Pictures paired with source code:
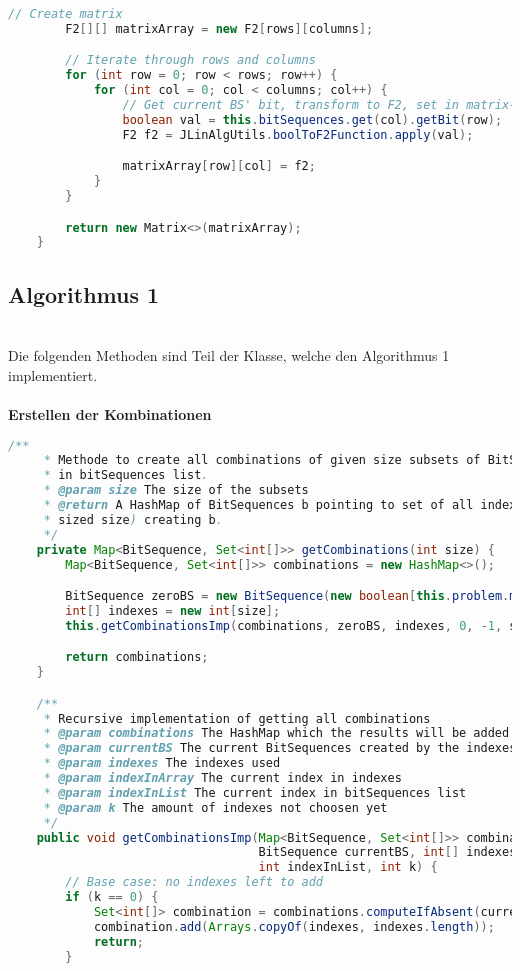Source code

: \documentclass[a4paper,10pt,ngerman]{scrartcl}
\begin{document}
{\begin{lstlisting}[language=Java]
        // Create matrix
        F2[][] matrixArray = new F2[rows][columns];

        // Iterate through rows and columns
        for (int row = 0; row < rows; row++) {
            for (int col = 0; col < columns; col++) {
                // Get current BS' bit, transform to F2, set in matrix-array
                boolean val = this.bitSequences.get(col).getBit(row);
                F2 f2 = JLinAlgUtils.boolToF2Function.apply(val);

                matrixArray[row][col] = f2;
            }
        }

        return new Matrix<>(matrixArray);
    }
\end{lstlisting}


\subsection{Algorithmus 1}
\\Die folgenden Methoden sind Teil der Klasse, welche den Algorithmus 1 implementiert.
\\\\
\textbf{Erstellen der Kombinationen} \\
\begin{lstlisting}[language=Java]
		/**
     * Methode to create all combinations of given size subsets of BitSequences
     * in bitSequences list.
     * @param size The size of the subsets
     * @return A HashMap of BitSequences b pointing to set of all indexes (int-arrays
     * sized size) creating b.
     */
    private Map<BitSequence, Set<int[]>> getCombinations(int size) {
        Map<BitSequence, Set<int[]>> combinations = new HashMap<>();

        BitSequence zeroBS = new BitSequence(new boolean[this.problem.m]);
        int[] indexes = new int[size];
        this.getCombinationsImp(combinations, zeroBS, indexes, 0, -1, size);

        return combinations;
    }

    /**
     * Recursive implementation of getting all combinations
     * @param combinations The HashMap which the results will be added to
     * @param currentBS The current BitSequences created by the indexes
     * @param indexes The indexes used
     * @param indexInArray The current index in indexes
     * @param indexInList The current index in bitSequences list
     * @param k The amount of indexes not choosen yet
     */
    public void getCombinationsImp(Map<BitSequence, Set<int[]>> combinations,
                                   BitSequence currentBS, int[] indexes, int indexInArray,
                                   int indexInList, int k) {
        // Base case: no indexes left to add
        if (k == 0) {
            Set<int[]> combination = combinations.computeIfAbsent(currentBS, k1 -> new HashSet<>());
            combination.add(Arrays.copyOf(indexes, indexes.length));
            return;
        }


\end{lstlisting}}
\end{document}
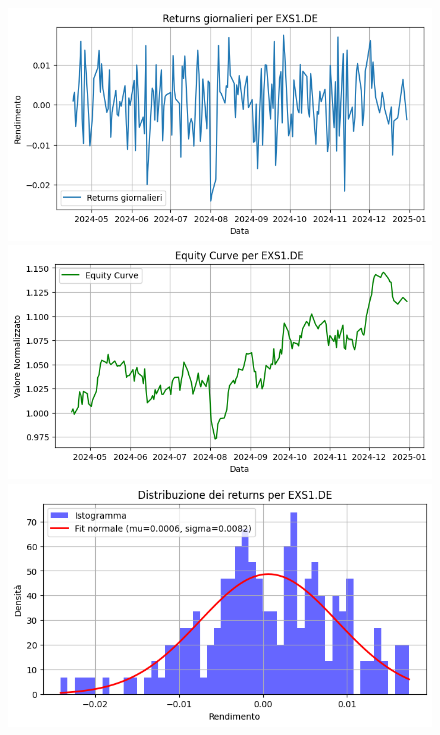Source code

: \documentclass{article}%
\begin{document}
\begin{figure}[htbp]%
\begin{minipage}{0.31\textwidth}%
\includegraphics[width=\linewidth]{immagini_tickers/EXS1.DE_returns_plot.png}%
\end{minipage}%
\begin{minipage}{0.31\textwidth}%
\includegraphics[width=\linewidth]{immagini_tickers/EXS1.DE_equity_curve.png}%
\end{minipage}%
\begin{minipage}{0.31\textwidth}%
\includegraphics[width=\linewidth]{immagini_tickers/EXS1.DE_distribuzione_returns.png}%
\end{minipage}%
\end{figure}
\end{document}
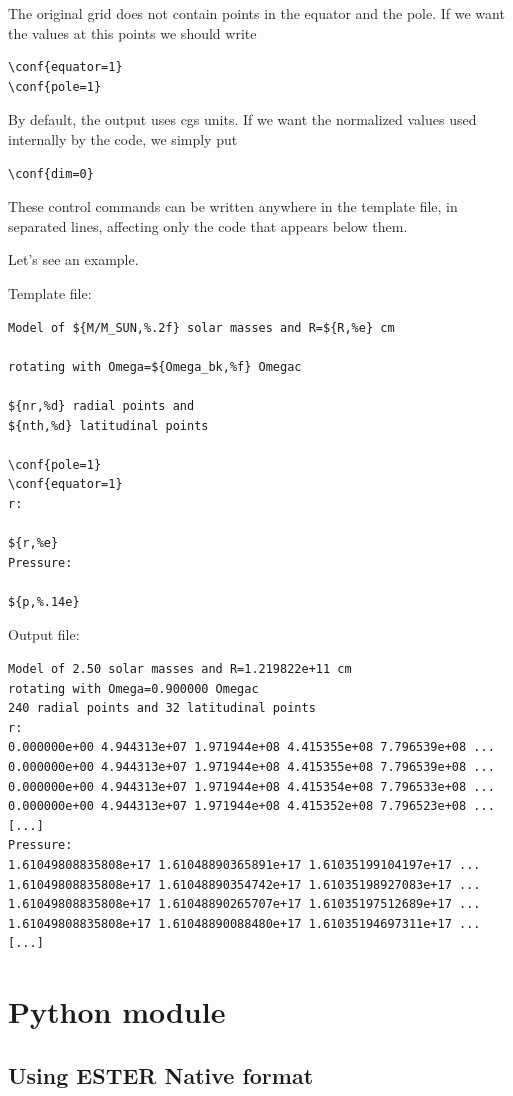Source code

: The original grid  does not contain points in the equator and the pole. If we want the values
at this points we should write
\begin{verbatim}
\conf{equator=1}
\conf{pole=1}
\end{verbatim}

By default, the output uses cgs units. If we want the normalized values used internally by
the code, we simply put
\begin{verbatim}
\conf{dim=0}
\end{verbatim}

These control commands can be written anywhere in the template file, in separated lines, 
affecting only the code that appears below them.

Let's see an example.

Template file:
\begin{verbatim}
Model of ${M/M_SUN,%.2f} solar masses and R=${R,%e} cm

rotating with Omega=${Omega_bk,%f} Omegac

${nr,%d} radial points and 
${nth,%d} latitudinal points

\conf{pole=1}
\conf{equator=1}
r:

${r,%e}
Pressure:

${p,%.14e}

\end{verbatim} 

Output file:
\begin{verbatim}
Model of 2.50 solar masses and R=1.219822e+11 cm
rotating with Omega=0.900000 Omegac
240 radial points and 32 latitudinal points
r:
0.000000e+00 4.944313e+07 1.971944e+08 4.415355e+08 7.796539e+08 ...
0.000000e+00 4.944313e+07 1.971944e+08 4.415355e+08 7.796539e+08 ...
0.000000e+00 4.944313e+07 1.971944e+08 4.415354e+08 7.796533e+08 ...
0.000000e+00 4.944313e+07 1.971944e+08 4.415352e+08 7.796523e+08 ...
[...]
Pressure:
1.61049808835808e+17 1.61048890365891e+17 1.61035199104197e+17 ...
1.61049808835808e+17 1.61048890354742e+17 1.61035198927083e+17 ...
1.61049808835808e+17 1.61048890265707e+17 1.61035197512689e+17 ...
1.61049808835808e+17 1.61048890088480e+17 1.61035194697311e+17 ...
[...]
\end{verbatim} 


\section{Python module}

\subsection{Using ESTER Native format}

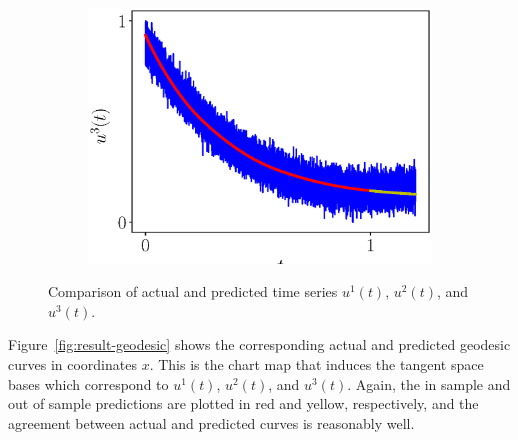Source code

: \documentclass[a4paper,11pt]{elsarticle}
\begin{document}
\begin{figure}[!h]
\begin{subfigure}{0.325\textwidth}
  \end{subfigure}
  \hfill
  \begin{subfigure}{0.325\textwidth}
    \centering
    \includegraphics[width=\linewidth, bb=0 0 461 346, trim={0.2cm 0cm 1.5cm 1cm},clip]{u3-t.eps}
  \end{subfigure}
  
  \caption{Comparison of actual and predicted time series
    $u^{1}(t)$, $u^{2}(t)$, and $u^{3}(t)$.}
  \label{fig:result}
  
\end{figure}

Figure~\ref{fig:result-geodesic} shows the corresponding actual and
predicted geodesic curves in coordinates $x$. This is the chart map
that induces the tangent space bases which correspond to $u^{1}(t)$,
$u^{2}(t)$, and $u^{3}(t)$. Again, the in sample and out of sample
predictions are plotted in red and yellow, respectively, and the
agreement between actual and predicted curves is reasonably well.
\end{document}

> _How to complete this task_: Go line by line through the records and copy those that contain the word "latitudinal".

> _Completed exercise_:
${nth,%d} latitudinal points
240 radial points and 32 latitudinal points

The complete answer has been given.